実は、キーワード引数を指定しない場合、NpzFile オブジェクトのキーワード引数は以下のように設定されます。
def _savez(file, args, kwds, compress, allow_pickle=True, pickle_kwargs=None): ... namedict = kwds for i, val in enumerate(args): key = 'arr_%d' % i if key in namedict.keys(): raise ValueError( "Cannot use un-named variables and keyword %s" % key) namedict[key] = val ...

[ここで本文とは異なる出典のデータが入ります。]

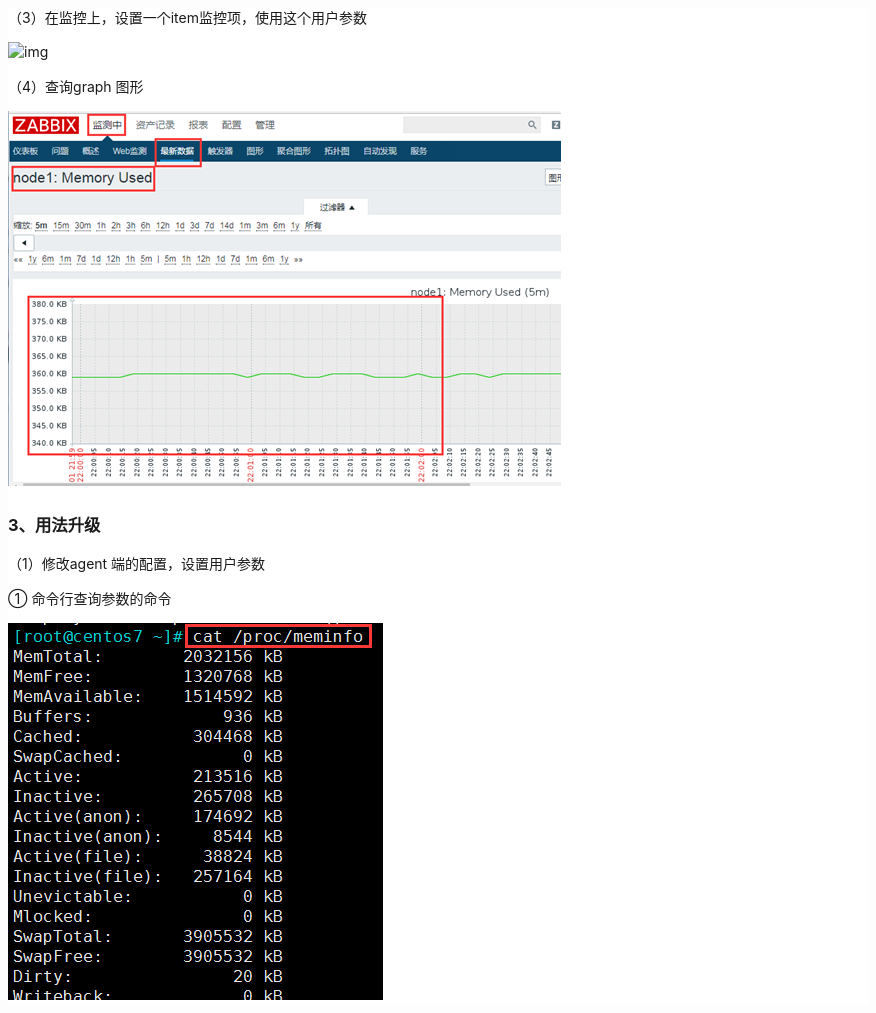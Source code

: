 （3）在监控上，设置一个item监控项，使用这个用户参数

![img](https://images2017.cnblogs.com/blog/1216496/201712/1216496-20171226172026041-1695073569.png)

（4）查询graph 图形

![img](assets/1216496-20171226172026463-839175044.png)

 

### 3、用法升级

（1）修改agent 端的配置，设置用户参数

① 命令行查询参数的命令

![img](assets/1216496-20171226172026698-1464978164.png)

つまり、引数が1つの場合は、"arr_0"がキーとなります。
同様に、二つ以上の可変長引数では、それぞれのキーは "arr_0", "arr_1", "arr_2"... となります。
>>> test_array = np.random.rand(3, 2) >>> np.savez_compressed('/tmp/123', test_array) >>> loaded = np.load('/tmp/123.npz') >>> test_array = loaded['arr_0']
圧縮性能
先ほどのコードを見ると、ZIPでの圧縮となっていることが分かります(ランレングス圧縮+ハフマン符号化)。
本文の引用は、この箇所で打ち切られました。